News of Charlotte's improvement turned Figi into an unwitting poster mom for medical marijuana.

In the past few months she has flown to Vermont, California, Pennsylvania, Oklahoma, Florida and Washington D.C. to tell her story. She usually travels with members of the Stanley family - five brothers from Colorado Springs who make the oil.

Their goal is to get the oil to as many families as possible, while also establishing a sustainable business that can provide those in need with a safe, reliable product. Together they are setting up partnerships to produce the oil in states where it is legal, and pushing to change laws in states where it is not.

This time Figi was on her way to New York, which is considering a medical marijuana bill this spring.

"I always stayed away from politics. I don't feel like I'm an activist. I just feel other kids should have this chance," Figi said as she drove to pick up Joel Stanley before heading to the airport. "There is no one to do it but me."

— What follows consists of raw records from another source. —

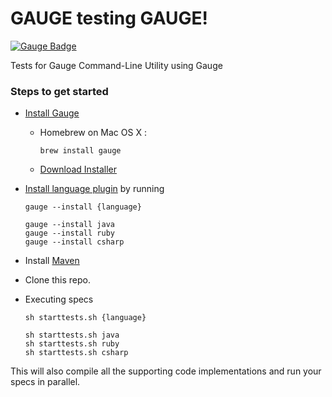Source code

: # GAUGE testing GAUGE!
[![Gauge Badge](https://cdn.rawgit.com/getgauge/getgauge.github.io/master/Gauge_Badge.svg)](http://getgauge.io)

Tests for Gauge Command-Line Utility using Gauge

### Steps to get started
- [Install Gauge](http://getgauge.io/download.html)
  - Homebrew on Mac OS X :  
      ```
      brew install gauge
      ```
  - [Download Installer](http://getgauge.io/download.html)
- [Install language plugin](http://getgauge.io/documentation/user/current/plugins/installation.html) by running<br>
  ```
  gauge --install {language}
  ```
  
  ```
  gauge --install java
  gauge --install ruby
  gauge --install csharp
  ```
- Install [Maven](https://maven.apache.org/)

- Clone this repo.

- Executing specs   

  ```
  sh starttests.sh {language}
  ```
  ```
  sh starttests.sh java
  sh starttests.sh ruby
  sh starttests.sh csharp
  ```

This will also compile all the supporting code implementations and run your specs in parallel.
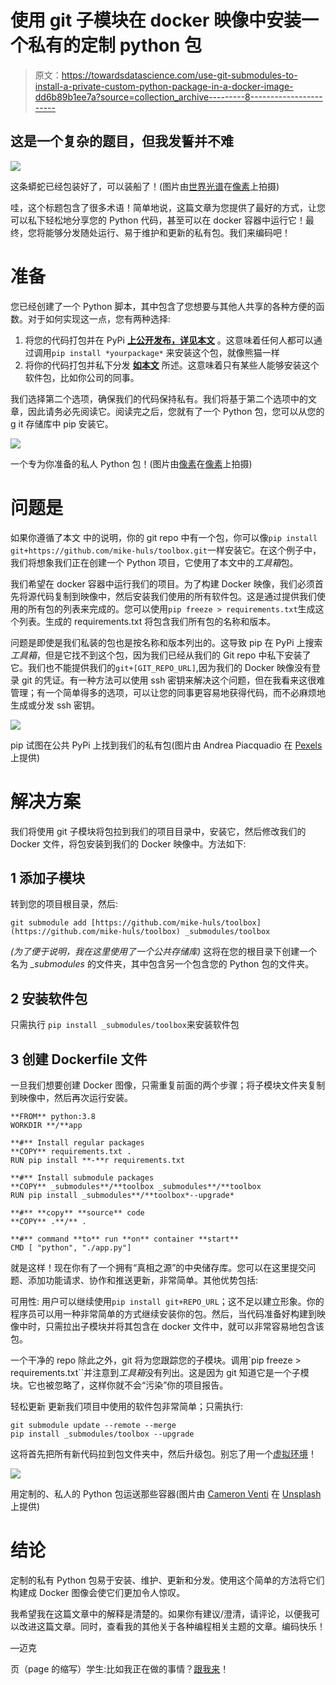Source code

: # 使用 git 子模块在 docker 映像中安装一个私有的定制 python 包

> 原文：<https://towardsdatascience.com/use-git-submodules-to-install-a-private-custom-python-package-in-a-docker-image-dd6b89b1ee7a?source=collection_archive---------8----------------------->

## 这是一个复杂的题目，但我发誓并不难

![](img/ad146858fcfc62cfe2c978b8b1e8ba04.png)

这条蟒蛇已经包装好了，可以装船了！(图片由[世界光谱](https://www.pexels.com/@worldspectrum)在[像素](https://www.pexels.com/photo/beige-python-on-brown-branch-of-tree-1108192/)上拍摄)

哇，这个标题包含了很多术语！简单地说，这篇文章为您提供了最好的方式，让您可以私下轻松地分享您的 Python 代码，甚至可以在 docker 容器中运行它！最终，您将能够分发随处运行、易于维护和更新的私有包。我们来编码吧！

# 准备

您已经创建了一个 Python 脚本，其中包含了您想要与其他人共享的各种方便的函数。对于如何实现这一点，您有两种选择:

1.  将您的代码打包并在 PyPi [**上公开发布，详见本文**](https://mikehuls.medium.com/create-and-publish-your-own-python-package-ea45bee41cdc) 。这意味着任何人都可以通过调用`pip install *yourpackage*` 来安装这个包，就像熊猫一样
2.  将你的代码打包并私下分发 [**如本文**](https://mikehuls.medium.com/create-your-custom-python-package-that-you-can-pip-install-from-your-git-repository-f90465867893) 所述。这意味着只有某些人能够安装这个软件包，比如你公司的同事。

我们选择第二个选项，确保我们的代码保持私有。我们将基于第二个选项中的文章，因此请务必先阅读它。阅读完之后，您就有了一个 Python 包，您可以从您的 g it 存储库中 pip 安装它。

![](img/4f779f8615a2c9c141622488b362275c.png)

一个专为你准备的私人 Python 包！(图片由[像素](https://www.pexels.com/@pixabay)在[像素](https://www.pexels.com/photo/brown-jest-for-you-box-264771/)上拍摄)

# 问题是

如果你遵循了本文 中的说明，你的 git repo 中有一个包，你可以像`pip install git+https://github.com/mike-huls/toolbox.git`一样安装它。在这个例子中，我们将想象我们正在创建一个 Python 项目，它使用了本文中的*工具箱*包。

我们希望在 docker 容器中运行我们的项目。为了构建 Docker 映像，我们必须首先将源代码复制到映像中，然后安装我们使用的所有软件包。这是通过提供我们使用的所有包的列表来完成的。您可以使用`pip freeze > requirements.txt`生成这个列表。生成的 requirements.txt 将包含我们所有包的名称和版本。

问题是即使是我们私装的包也是按名称和版本列出的。这导致 pip 在 PyPi 上搜索*工具箱*，但是它找不到这个包，因为我们已经从我们的 Git repo 中私下安装了它。我们也不能提供我们的`git+[GIT_REPO_URL]`,因为我们的 Docker 映像没有登录 git 的凭证。有一种方法可以使用 ssh 密钥来解决这个问题，但在我看来这很难管理；有一个简单得多的选项，可以让您的同事更容易地获得代码，而不必麻烦地生成或分发 ssh 密钥。

![](img/cf5fca77069c43065fe463b3ce984cce.png)

pip 试图在公共 PyPi 上找到我们的私有包(图片由 Andrea Piacquadio 在 [Pexels](https://www.pexels.com/photo/thoughtful-man-using-smartphone-on-street-3800149/) 上提供)

# 解决方案

我们将使用 git 子模块将包拉到我们的项目目录中，安装它，然后修改我们的 Docker 文件，将包安装到我们的 Docker 映像中。方法如下:

## 1 添加子模块

转到您的项目根目录，然后:

```
git submodule add [https://github.com/mike-huls/toolbox](https://github.com/mike-huls/toolbox) _submodules/toolbox
```

*(为了便于说明，我在这里使用了一个公共存储库)* 这将在您的根目录下创建一个名为 *_submodules* 的文件夹，其中包含另一个包含您的 Python 包的文件夹。

## 2 安装软件包

只需执行
`pip install _submodules/toolbox`来安装软件包

## 3 创建 Dockerfile 文件

一旦我们想要创建 Docker 图像，只需重复前面的两个步骤；将子模块文件夹复制到映像中，然后再次运行安装。

```
**FROM** python:3.8
WORKDIR **/**app

**#** Install regular packages
**COPY** requirements.txt .
RUN pip install **-**r requirements.txt

**#** Install submodule packages
**COPY** _submodules**/**toolbox _submodules**/**toolbox
RUN pip install _submodules**/**toolbox*--upgrade*

**#** **copy** **source** code
**COPY** .**/** .

**#** command **to** run **on** container **start**
CMD [ "python", "./app.py"]
```

就是这样！现在你有了一个拥有“真相之源”的中央储存库。您可以在这里提交问题、添加功能请求、协作和推送更新，非常简单。其他优势包括:

可用性:
用户可以继续使用`pip install git+REPO_URL`；这不足以建立形象。你的程序员可以用一种非常简单的方式继续安装你的包。然后，当代码准备好构建到映像中时，只需拉出子模块并将其包含在 docker 文件中，就可以非常容易地包含该包。

一个干净的 repo
除此之外，git 将为您跟踪您的子模块。调用`pip freeze > requirements.txt``并注意到*工具箱*没有列出。这是因为 git 知道它是一个子模块。它也被忽略了，这样你就不会“污染”你的项目报告。

轻松更新
更新我们项目中使用的软件包非常简单；只需执行:

```
git submodule update --remote --merge
pip install _submodules/toolbox --upgrade
```

这将首先把所有新代码拉到包文件夹中，然后升级包。别忘了用一个[虚拟环境](https://mikehuls.medium.com/virtual-environments-for-absolute-beginners-what-is-it-and-how-to-create-one-examples-a48da8982d4b)！

![](img/d9eca53cdb670df94677eeafcbcc0b89.png)

用定制的、私人的 Python 包运送那些容器(图片由 [Cameron Venti](https://unsplash.com/@ventiviews) 在 [Unsplash](https://unsplash.com/photos/1cqIcrWFQBI) 上提供)

# 结论

定制的私有 Python 包易于安装、维护、更新和分发。使用这个简单的方法将它们构建成 Docker 图像会使它们更加令人惊叹。

我希望我在这篇文章中的解释是清楚的。如果你有建议/澄清，请评论，以便我可以改进这篇文章。同时，查看我的其他关于各种编程相关主题的文章。编码快乐！

—迈克

页（page 的缩写）学生:比如我正在做的事情？[跟我来](https://github.com/mike-huls)！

The Stanleys and Figi are accidental partners. The brothers ran a typical medical marijuana dispensary in Colorado Springs in February 2012, when Figi came in, asking for an odd plant they had bred that was so low in THC that they had named it Hippie's Disappointment. A handful of small studies suggested marijuana high in cannabidiol could help quell seizures. Other growers had told Figi that the Stanleys had such a plant. Seeing that the girl had not been helped by a dozen prescription drugs, the brothers began blending Hippie's Disappointment with oil, so Charlotte could take it. When they saw the healing effect the strain had, they renamed it Charlotte's Web.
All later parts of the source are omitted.